If you're an investor, market watcher or just someone who likes to hear from a business leader, you know how results calls normally go. The CEO and CFO will speak on their performance. But instead of pacing his office and rehearsing his lines yesterday before the call queues opened, tech retailer Ruslan Kogan was kicking back.
Kogan.com has gone from scraping through with a tiny $100,000 profit last year to a hefty $39.5 million loss this year. Management points the finger at a $46 million write-down on its Mighty Ape purchase, but in reality that just confirms what many already suspected — the 2020 buy was too expensive and hasn’t delivered. Even after adjusting for one-offs, Kogan only made $14.9 million in profit, a small return for a company moving almost $1 billion worth of goods.
The headline numbers look healthy — gross sales jumped 15% to $930.9 million — but the money Kogan actually booked as revenue only rose 6.2% to $488.1 million. Much of the growth is coming from marketplace sales where Kogan acts as middleman rather than making full margin. The company also spent heavily to grow its customer base, with active users climbing 35% to 3.5 million but marketing costs ballooning nearly 40% to $66.9 million. That’s a big bill for winning new customers, and it’s not clear yet if they’ll pay off.
Under the surface, the business model still looks shaky. The core product division lost money, while the higher-margin platform business brought in $111.9 million but remains less than a quarter of overall revenue. Mighty Ape remains a headache, with sales and revenue both falling as the brand continues to struggle nearly five years after being acquired.
There are some positives. Kogan generated $32.4 million in free cash flow, up 40% year on year, and ended FY25 with $42.1 million in cash and no debt. But guidance for next year — aiming for profit margins of 6–9% — feels more like a wish than a guarantee. And the latest trading update, showing strong sales growth but only a small lift in revenue, suggests the company is still chasing volume without turning it into meaningful profit.
You'd think a loss of $40 million is something you'd want to calm shareholders about. But the eponymous Kogan instead decided to deliver his results via a bot that just sounded like him.
He posted to Twitter after the results:
In our $KGN earnings call today, it sounded like it's [David Shafer, Kogan CFO/COO] and I presenting but it wasn't. Our voices were AI generated and read the script.
We uploaded several hours of our prior talks to train our voice model and the results were pretty incredible. This saved us a few hours preparation - valuable time we could spend working on other areas of the business.
This is an example of the many one percenters across our business where AI is making us more efficient and helping the team be more productive. Our marketing team uses it to improve our content and make it more enaging.

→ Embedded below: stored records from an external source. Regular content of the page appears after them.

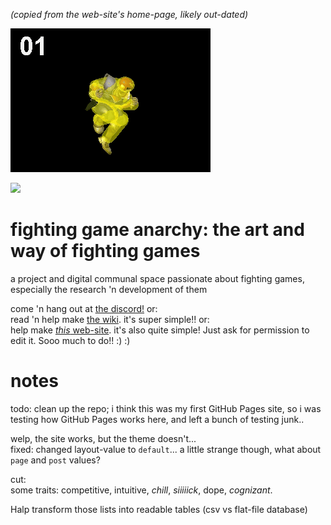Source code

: *(copied from the web-site's home-page, likely out-dated)*

![](docs/knee-animation-hitbox.gif?raw=true)

![](knee-animation-hitbox.gif?raw=true)

# fighting game anarchy: the art and way of fighting games
a project and digital communal space passionate about fighting games, especially the research 'n development of them

come 'n hang out at [the discord!](https://discord.gg/FtAQws9) or:  
read 'n help make [the wiki](https://github.com/Rahil627/fighting-game-anarchy/wiki). it's super simple!! or:  
help make [*this* web-site](https://github.com/Rahil627/fighting-game-anarchy). it's also quite simple! Just ask for permission to edit it. Sooo much to do!! :) :)  

# notes
todo:
clean up the repo; i think this was my first GitHub Pages site, so i was testing how GitHub Pages works here, and left a bunch of testing junk..

welp, the site works, but the theme doesn't...  
fixed: changed layout-value to `default`... a little strange though, what about `page` and `post` values?

cut:  
some traits: competitive, intuitive, *chill*, *siiiiick*, dope, *cognizant*.

Halp transform those lists into readable tables (csv vs flat-file database)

Our Engineering team uses it to get more context of our entire code base quicker and produce production ready code more rapidly. Our purchasing teams are using it for data and trend analysis to bring the latest products to our customers at even better prices.
The list goes on. While the productivity gains are exciting, what's even more exciting is the pace at which things are changing and the technology is getting better!
Twitter's a pretty unhinged place, but in-between the reaction gifs and the swearing, a few market watchers furrowed their brows at the AI admission.
"I think AI has good uses, but I don't think it is a good use in this context. You are effectively signaling to your valued investors that presenting to them is not worth your time, and you have better things to do," one user wrote.
Another added that while it was good he answered follow-up questions from analysts himself, it's not something he should be bragging about.
Kind of makes you wonder: with all the AI-inspired downsizing going on across Corporate Australia, is there a case to automate the CEO's office?